In your reply, print every line of the listing exactly and omit all images.

Top of Supplied data

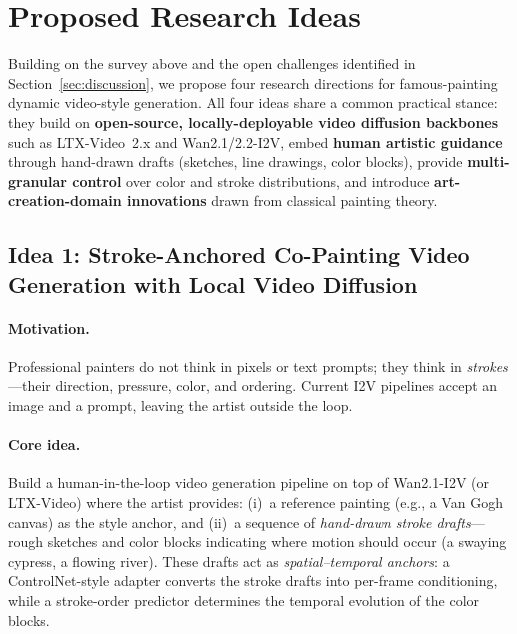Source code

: \section{Proposed Research Ideas}
\label{sec:ideas}

Building on the survey above and the open challenges identified in
Section~\ref{sec:discussion}, we propose four research directions for famous-painting
dynamic video-style generation. All four ideas share a common practical stance: they
build on \textbf{open-source, locally-deployable video diffusion backbones} such as
LTX-Video~2.x and Wan2.1/2.2-I2V, embed \textbf{human artistic guidance} through
hand-drawn drafts (sketches, line drawings, color blocks), provide \textbf{multi-granular
control} over color and stroke distributions, and introduce \textbf{art-creation-domain
innovations} drawn from classical painting theory.

\subsection{Idea 1: Stroke-Anchored Co-Painting Video Generation with Local Video Diffusion}
\label{sec:idea1}

\paragraph{Motivation.} Professional painters do not think in pixels or text prompts;
they think in \emph{strokes}---their direction, pressure, color, and ordering. Current
I2V pipelines accept an image and a prompt, leaving the artist outside the loop.

\paragraph{Core idea.} Build a human-in-the-loop video generation pipeline on top of
Wan2.1-I2V (or LTX-Video) where the artist provides:
(i)~a reference painting (e.g., a Van Gogh canvas) as the style anchor, and
(ii)~a sequence of \emph{hand-drawn stroke drafts}---rough sketches and color blocks
indicating where motion should occur (a swaying cypress, a flowing river). These drafts
act as \emph{spatial--temporal anchors}: a ControlNet-style adapter converts the
stroke drafts into per-frame conditioning, while a stroke-order predictor determines the
temporal evolution of the color blocks.

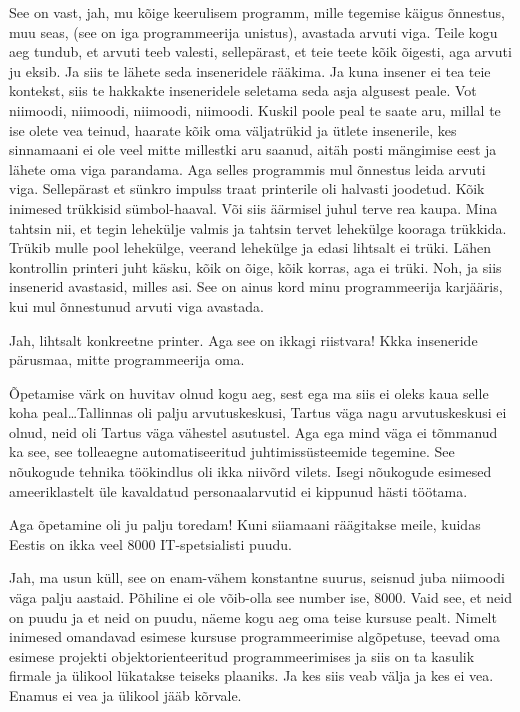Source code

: See on vast, jah, mu kõige keerulisem programm, mille tegemise käigus õnnestus, 
muu seas, (see on iga programmeerija unistus), avastada arvuti viga. Teile kogu 
aeg tundub, et arvuti teeb valesti, sellepärast, et teie teete kõik õigesti, 
aga arvuti ju eksib. Ja siis te lähete seda inseneridele rääkima. Ja kuna 
insener ei tea teie kontekst, siis te hakkakte inseneridele seletama seda asja 
algusest peale. Vot niimoodi, niimoodi, niimoodi, niimoodi. Kuskil poole peal 
te saate aru, millal te ise olete vea teinud, haarate kõik oma väljatrükid ja 
ütlete insenerile, kes sinnamaani ei ole veel mitte millestki aru saanud, aitäh 
posti mängimise eest ja lähete oma viga parandama. Aga selles programmis mul 
õnnestus leida arvuti viga. Sellepärast et sünkro impulss traat printerile oli 
halvasti joodetud. Kõik inimesed trükkisid sümbol-haaval. Või siis äärmisel 
juhul terve rea kaupa. Mina tahtsin nii, et tegin lehekülje valmis ja tahtsin 
tervet lehekülge kooraga trükkida. Trükib mulle pool lehekülge, veerand 
lehekülge ja edasi lihtsalt ei trüki. Lähen kontrollin printeri juht käsku, 
kõik on õige, kõik korras, aga ei trüki. Noh, ja siis insenerid avastasid, 
milles asi. See on ainus kord minu programmeerija karjääris, kui mul õnnestunud 
arvuti viga avastada. 


Jah, lihtsalt konkreetne printer. Aga see on ikkagi riistvara! Kkka inseneride 
pärusmaa, mitte  programmeerija oma.


Õpetamise värk on huvitav olnud kogu aeg, sest ega ma siis ei oleks kaua selle 
koha peal\ldots Tallinnas oli palju arvutuskeskusi, Tartus väga nagu 
arvutuskeskusi ei olnud, neid oli Tartus väga vähestel asutustel. Aga ega mind 
väga ei tõmmanud ka see, see tolleaegne  automatiseeritud juhtimissüsteemide 
tegemine. See nõukogude tehnika töökindlus oli ikka niivõrd vilets. Isegi 
nõukogude esimesed ameeriklastelt üle kavaldatud personaalarvutid ei kippunud 
hästi töötama. 

Aga õpetamine oli ju palju toredam! Kuni siiamaani räägitakse meile, kuidas 
Eestis on ikka veel 8000 IT-spetsialisti puudu. 


Jah, ma usun küll, see on enam-vähem konstantne suurus, seisnud juba niimoodi 
väga palju aastaid. Põhiline ei ole võib-olla see number ise, 8000. Vaid see, 
et neid on puudu ja et neid on puudu,  näeme kogu aeg oma teise kursuse pealt. 
Nimelt inimesed omandavad esimese kursuse programmeerimise algõpetuse, teevad 
oma esimese projekti objektorienteeritud programmeerimises ja siis on ta 
kasulik firmale ja ülikool lükatakse teiseks plaaniks. Ja kes siis veab välja 
ja kes ei vea. Enamus ei vea ja ülikool jääb kõrvale. 

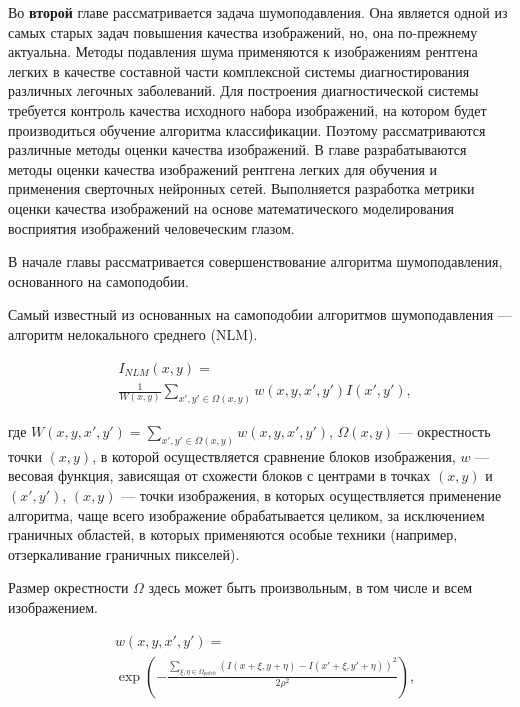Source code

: Во {\textbf{второй}} главе рассматривается задача шумоподавления. Она является одной из самых старых задач повышения качества изображений, но, она по-прежнему актуальна. Методы подавления шума применяются к изображениям рентгена легких в качестве составной части комплексной системы диагностирования различных легочных заболеваний. Для построения диагностической системы требуется контроль качества исходного набора изображений, на котором будет производиться обучение алгоритма классификации. Поэтому рассматриваются различные методы оценки качества изображений. В главе разрабатываются методы оценки качества изображений рентгена легких для обучения и применения сверточных нейронных сетей. Выполняется разработка метрики оценки качества изображений на основе математического моделирования восприятия изображений человеческим глазом.

В начале главы рассматривается совершенствование алгоритма шумоподавления, основанного на самоподобии.

Самый известный из основанных на самоподобии алгоритмов шумоподавления --- алгоритм нелокального среднего (NLM).

\begin{equation}
\begin{split}
	&I_{NLM}(x,y) = \\
	&\frac{1}{W(x,y)}\sum_{x',y'\in\Omega(x,y)} w(x,y,x',y')I(x',y'),
\end{split}
\end{equation}

 \noindent где $W(x,y,x',y') = \sum_{x',y'\in\Omega(x,y)} w(x,y,x',y')$, $\Omega(x,y)$ --- окрестность точки $(x,y)$, в которой осуществляется сравнение блоков изображения, $w$ --- весовая функция, зависящая от схожести блоков с центрами в точках $(x,y)$ и $(x',y')$, $(x,y)$ --- точки изображения, в которых осуществляется применение алгоритма, чаще всего изображение обрабатывается целиком, за исключением граничных областей, в которых применяются особые техники (например, отзеркаливание граничных пикселей).

Размер окрестности $\Omega$ здесь может быть произвольным, в том числе и всем изображением.

\begin{equation}
\begin{split}
	&w(x,y,x',y') = \\
	&\exp(-\frac{\sum_{\xi,\eta\in\Omega_{patch}} (I(x+\xi,y+\eta) - I(x'+\xi,y'+\eta))^2}{2\rho^2}),
\end{split}
\end{equation}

Bottom of Supplied data

## Expected answer:
Source code

: \section{Proposed Research Ideas}
\label{sec:ideas}

Building on the survey above and the open challenges identified in
Section~\ref{sec:discussion}, we propose four research directions for famous-painting
dynamic video-style generation. All four ideas share a common practical stance: they
build on \textbf{open-source, locally-deployable video diffusion backbones} such as
LTX-Video~2.x and Wan2.1/2.2-I2V, embed \textbf{human artistic guidance} through
hand-drawn drafts (sketches, line drawings, color blocks), provide \textbf{multi-granular
control} over color and stroke distributions, and introduce \textbf{art-creation-domain
innovations} drawn from classical painting theory.

\subsection{Idea 1: Stroke-Anchored Co-Painting Video Generation with Local Video Diffusion}
\label{sec:idea1}

\paragraph{Motivation.} Professional painters do not think in pixels or text prompts;
they think in \emph{strokes}---their direction, pressure, color, and ordering. Current
I2V pipelines accept an image and a prompt, leaving the artist outside the loop.

\paragraph{Core idea.} Build a human-in-the-loop video generation pipeline on top of
Wan2.1-I2V (or LTX-Video) where the artist provides:
(i)~a reference painting (e.g., a Van Gogh canvas) as the style anchor, and
(ii)~a sequence of \emph{hand-drawn stroke drafts}---rough sketches and color blocks
indicating where motion should occur (a swaying cypress, a flowing river). These drafts
act as \emph{spatial--temporal anchors}: a ControlNet-style adapter converts the
stroke drafts into per-frame conditioning, while a stroke-order predictor determines the
temporal evolution of the color blocks.

Source code

: See on vast, jah, mu kõige keerulisem programm, mille tegemise käigus õnnestus, 
muu seas, (see on iga programmeerija unistus), avastada arvuti viga. Teile kogu 
aeg tundub, et arvuti teeb valesti, sellepärast, et teie teete kõik õigesti, 
aga arvuti ju eksib. Ja siis te lähete seda inseneridele rääkima. Ja kuna 
insener ei tea teie kontekst, siis te hakkakte inseneridele seletama seda asja 
algusest peale. Vot niimoodi, niimoodi, niimoodi, niimoodi. Kuskil poole peal 
te saate aru, millal te ise olete vea teinud, haarate kõik oma väljatrükid ja 
ütlete insenerile, kes sinnamaani ei ole veel mitte millestki aru saanud, aitäh 
posti mängimise eest ja lähete oma viga parandama. Aga selles programmis mul 
õnnestus leida arvuti viga. Sellepärast et sünkro impulss traat printerile oli 
halvasti joodetud. Kõik inimesed trükkisid sümbol-haaval. Või siis äärmisel 
juhul terve rea kaupa. Mina tahtsin nii, et tegin lehekülje valmis ja tahtsin 
tervet lehekülge kooraga trükkida. Trükib mulle pool lehekülge, veerand 
lehekülge ja edasi lihtsalt ei trüki. Lähen kontrollin printeri juht käsku, 
kõik on õige, kõik korras, aga ei trüki. Noh, ja siis insenerid avastasid, 
milles asi. See on ainus kord minu programmeerija karjääris, kui mul õnnestunud 
arvuti viga avastada. 


Jah, lihtsalt konkreetne printer. Aga see on ikkagi riistvara! Kkka inseneride 
pärusmaa, mitte  programmeerija oma.


Õpetamise värk on huvitav olnud kogu aeg, sest ega ma siis ei oleks kaua selle 
koha peal\ldots Tallinnas oli palju arvutuskeskusi, Tartus väga nagu 
arvutuskeskusi ei olnud, neid oli Tartus väga vähestel asutustel. Aga ega mind 
väga ei tõmmanud ka see, see tolleaegne  automatiseeritud juhtimissüsteemide 
tegemine. See nõukogude tehnika töökindlus oli ikka niivõrd vilets. Isegi 
nõukogude esimesed ameeriklastelt üle kavaldatud personaalarvutid ei kippunud 
hästi töötama. 

Aga õpetamine oli ju palju toredam! Kuni siiamaani räägitakse meile, kuidas 
Eestis on ikka veel 8000 IT-spetsialisti puudu. 


Jah, ma usun küll, see on enam-vähem konstantne suurus, seisnud juba niimoodi 
väga palju aastaid. Põhiline ei ole võib-olla see number ise, 8000. Vaid see, 
et neid on puudu ja et neid on puudu,  näeme kogu aeg oma teise kursuse pealt. 
Nimelt inimesed omandavad esimese kursuse programmeerimise algõpetuse, teevad 
oma esimese projekti objektorienteeritud programmeerimises ja siis on ta 
kasulik firmale ja ülikool lükatakse teiseks plaaniks. Ja kes siis veab välja 
ja kes ei vea. Enamus ei vea ja ülikool jääb kõrvale. 

Source code

: Во {\textbf{второй}} главе рассматривается задача шумоподавления. Она является одной из самых старых задач повышения качества изображений, но, она по-прежнему актуальна. Методы подавления шума применяются к изображениям рентгена легких в качестве составной части комплексной системы диагностирования различных легочных заболеваний. Для построения диагностической системы требуется контроль качества исходного набора изображений, на котором будет производиться обучение алгоритма классификации. Поэтому рассматриваются различные методы оценки качества изображений. В главе разрабатываются методы оценки качества изображений рентгена легких для обучения и применения сверточных нейронных сетей. Выполняется разработка метрики оценки качества изображений на основе математического моделирования восприятия изображений человеческим глазом.

В начале главы рассматривается совершенствование алгоритма шумоподавления, основанного на самоподобии.

Самый известный из основанных на самоподобии алгоритмов шумоподавления --- алгоритм нелокального среднего (NLM).

\begin{equation}
\begin{split}
	&I_{NLM}(x,y) = \\
	&\frac{1}{W(x,y)}\sum_{x',y'\in\Omega(x,y)} w(x,y,x',y')I(x',y'),
\end{split}
\end{equation}

 \noindent где $W(x,y,x',y') = \sum_{x',y'\in\Omega(x,y)} w(x,y,x',y')$, $\Omega(x,y)$ --- окрестность точки $(x,y)$, в которой осуществляется сравнение блоков изображения, $w$ --- весовая функция, зависящая от схожести блоков с центрами в точках $(x,y)$ и $(x',y')$, $(x,y)$ --- точки изображения, в которых осуществляется применение алгоритма, чаще всего изображение обрабатывается целиком, за исключением граничных областей, в которых применяются особые техники (например, отзеркаливание граничных пикселей).

Размер окрестности $\Omega$ здесь может быть произвольным, в том числе и всем изображением.

\begin{equation}
\begin{split}
	&w(x,y,x',y') = \\
	&\exp(-\frac{\sum_{\xi,\eta\in\Omega_{patch}} (I(x+\xi,y+\eta) - I(x'+\xi,y'+\eta))^2}{2\rho^2}),
\end{split}
\end{equation}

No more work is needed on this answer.